Depois de três minutos, você ainda erra o salto, e sua própria alma está impregnada com sentimentos de fracasso e a apreensão de até maiores fracassos no palco. Admita: o que você tem feito não é essencial, útil ou inútil, mas francamente prejudicial. Apesar disso, você sente o prazer de estar se envolvendo em uma luta e parecendo estar trabalhando duro.

“Sua tarefa como músico é reconhecer seus padrões de comportamento e organizar sua prática para maximizar o essencial (mesmo desagradável) e minimizar o prejudicial (mesmo agradável). Ao procurar o essencial, você terá muito tempo para o agradavelmente útil e para o agradavelmente inútil.”

ABAIXO, 12 DICAS ESSENCIAIS PARA VOCÊ COLOCAR EM PRÁTICA

Nada é físico, nada é psicológico; tudo é psicofísico (sua reação ao café prova isso, conclusivamente). Praticar não é exceção. “Pensar, agir, sentir, fazer escolhas” é preferível a “atuar”.

Todo o corpo está presente em tudo o que você faz. Em vez de exercitar os dedos, tome consciência da sua cabeça, pescoço, costas e pernas. Pouco a pouco, descubra como eles colaboram com o trabalho de seus dedos.

Desenvolva o hábito de analisar cada situação musical: prática diária, ensaios de música de câmara, preparação de concertos. Tenha como objetivo tornar-se capaz de resumir, em trinta segundos ou dois pequenos parágrafos, o que é essencial em cada situação e quais são seus problemas e suas possíveis soluções.

A música é um idioma e, como todas as línguas, é ritmicamente estruturada. Se você praticar um gesto divorciado de seu conteúdo rítmico, você está fazendo mais mal do que bem. Deixe cada nota ser uma sílaba ou uma palavra, sugerindo uma frase ou parágrafo significativo. Quanto mais a sua música for linguística, mais essencial (e agradável) será sua prática.

Tente se pegar quando envolvido em padrões de vício (fazendo demais) e evasão (não enfrentando as questões musicais e técnicas em questão). No começo, pode ser mais fácil observar esses padrões em outras pessoas. Passe pelos corredores de uma escola de música e ouça o que acontece em cada sala de prática. Não é chocante como algumas pessoas abusam de seus instrumentos de forma insensata? Com o tempo, você se tornará mais capaz de detectar as suas tendências prejudiciais, que por muito tempo chocavam seus amigos e colegas!

É impossível praticar bem por oito horas ou mais por dia. Se você eliminar todos os momentos prejudiciais dessas oito horas de trabalho, provavelmente sobrariam umas três ou quatro horas no máximo. Prática curta e essencial é incomparavelmente superior à prática longa e prejudicial.

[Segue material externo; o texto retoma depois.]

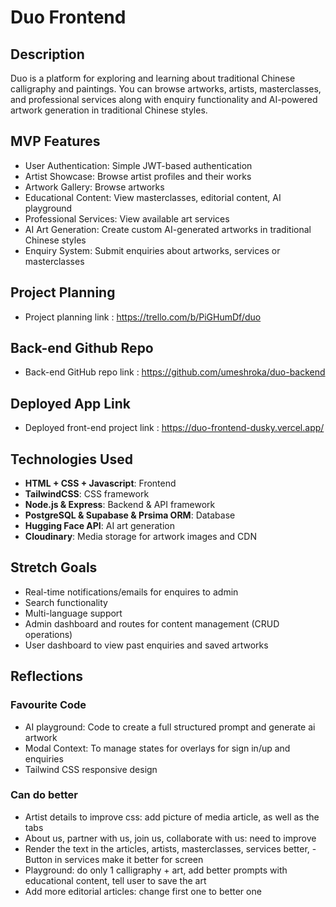 # Duo Frontend

## Description

Duo is a platform for exploring and learning about traditional Chinese calligraphy and paintings. You can browse artworks, artists, masterclasses, and professional services along with enquiry functionality and AI-powered artwork generation in traditional Chinese styles.

## MVP Features

- User Authentication: Simple JWT-based authentication
- Artist Showcase: Browse artist profiles and their works
- Artwork Gallery: Browse artworks
- Educational Content: View masterclasses, editorial content, AI playground
- Professional Services: View available art services
- AI Art Generation: Create custom AI-generated artworks in traditional Chinese styles
- Enquiry System: Submit enquiries about artworks, services or masterclasses

## Project Planning 

- Project planning link : https://trello.com/b/PiGHumDf/duo

## Back-end Github Repo 

- Back-end GitHub repo link : https://github.com/umeshroka/duo-backend

## Deployed App Link

- Deployed front-end project link : https://duo-frontend-dusky.vercel.app/

## Technologies Used

- **HTML + CSS + Javascript**: Frontend 
- **TailwindCSS**: CSS framework
- **Node.js & Express**: Backend & API framework
- **PostgreSQL & Supabase & Prsima ORM**: Database
- **Hugging Face API**: AI art generation
- **Cloudinary**: Media storage for artwork images and CDN

## Stretch Goals

- Real-time notifications/emails for enquires to admin
- Search functionality
- Multi-language support
- Admin dashboard and routes for content management (CRUD operations)
- User dashboard to view past enquiries and saved artworks

## Reflections

### Favourite Code

- AI playground: Code to create a full structured prompt and generate ai artwork
- Modal Context: To manage states for overlays for sign in/up and enquiries
- Tailwind CSS responsive design 

### Can do better

- Artist details to improve css: add picture of media article, as well as the tabs
- About us, partner with us, join us, collaborate with us: need to improve
- Render the text in the articles, artists, masterclasses, services better, - Button in services make it better for screen
- Playground: do only 1 calligraphy + art, add better prompts with educational content, tell user to save the art
- Add more editorial articles: change first one to better one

O prazer e o desprazer têm o seu lugar legítimo na vida e na prática. O problema consiste em basear julgamentos absolutos (“bom, mau, sempre, nunca, deve, não deve”) somente no prazer e desprazer. Uma atitude sóbria durante a prática, independentemente de quão intenso seja o prazer ou a dor em questão, ajuda você a aprender e seguir em frente.

Praticar, como beijar, pode ser repetitivo sem se tornar mecânico. E, como beijar, pode ser totalmente prazeroso por um longo período de tempo.

Alterne frequentemente entre exercícios e pausas. Ao refrescar-se constantemente, você evitará cair nas armadilhas do hábito sem sentido e da prática prejudicial.

Trabalhe na solução, não no problema. Vamos supor que o problema é uma mudança de posição. Ficar mudando de posição repetidamente é trabalhar no problema. Trabalhar na solução é melhorar a coordenação geral, o ritmo e o tempo, o uso do arco e assim por diante.

Os exercícios simples perfeitamente executados são sempre úteis e, muitas vezes, essenciais. Eles exigem mais atenção do que geralmente assumimos.

Apenas alguns gênios têm a capacidade de trabalhar principalmente no nível essencial, sem dor nem fadiga. Nós, músicos de capacidades médias, devemos nos conduzir para esse objetivo toda a hora. Não importa se nunca alcançarmos o essencial na sua totalidade. O principal é melhorar nisso semana a semana, mês a mês, ano após ano.